The Finnish Financial Supervisory Authority (FFSA) has adopted a strict policy with respect to delays in the obligation to notify the acquisition or disposal of major shareholdings and voting rights in Finnish listed companies.
According to the Finnish Securities Markets Act, implementing the EU Transparency Directive (2004/109/EC, as amended), shareholders in Finnish listed companies are obliged to notify the FFSA as well as the listed company of changes in shareholding and voting rights when the holding reaches, exceeds or falls below 5, 10, 15, 20, 25, 30, 50, 66,7 (i.e. 2/3) or 90 per cent of the voting rights or the numbers of shares held in the listed company. The disclosure obligation applies also to investment fund management companies and portfolio managers who may exercise voting rights on a discretionary basis with respect to shares held on behalf of the fund or client. Such holdings must be aggregated on a group level, unless a specific aggregation exemption has been obtained from the FFSA.
The disclosure must be made without undue delay and at the latest on the following business day from when the shareholder became aware or ought to have become aware of the change in the shareholding or voting rights. The disclosure provision is designed to ensure that shareholders have access to information on the ownership and policy structures of the listed company and any changes therein.
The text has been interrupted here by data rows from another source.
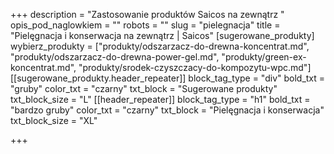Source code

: +++
description = "Zastosowanie produktów Saicos na zewnątrz "
opis_pod_naglowkiem = ""
robots = ""
slug = "pielegnacja"
title = "Pielęgnacja i konserwacja na zewnątrz | Saicos"
[sugerowane_produkty]
wybierz_produkty = ["produkty/odszarzacz-do-drewna-koncentrat.md", "produkty/odszarzacz-do-drewna-power-gel.md", "produkty/green-ex-koncentrat.md", "produkty/srodek-czyszczacy-do-kompozytu-wpc.md"]
[[sugerowane_produkty.header_repeater]]
block_tag_type = "div"
bold_txt = "gruby"
color_txt = "czarny"
txt_block = "Sugerowane produkty"
txt_block_size = "L"
[[header_repeater]]
block_tag_type = "h1"
bold_txt = "bardzo gruby"
color_txt = "czarny"
txt_block = "Pielęgnacja i konserwacja"
txt_block_size = "XL"

+++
Disclosures also provide the shareholders with information on, for example, the liquidity of the company’s stock and any changes therein. Failure to disclose changes in the shareholding or voting rights is subject to a public reprimand or administrative fines of up to EUR 100,000 for legal persons and EUR 10,000 for natural persons.
The FFSA has this year so far disclosed seven instances where the shareholding disclosure was unduly delayed. The delays in the shareholding disclosure ranged from 11 business days to 16 months. In the majority of the cases the FFSA imposed administrative fines between EUR 5,000 – 20,000. In two instances the FFSA issued public reprimands instead of fines.
In light of the recent practice of the FFSA, it is evident that the FFSA has tightened the supervision of shareholding disclosure notifications and interferes actively when delays occur.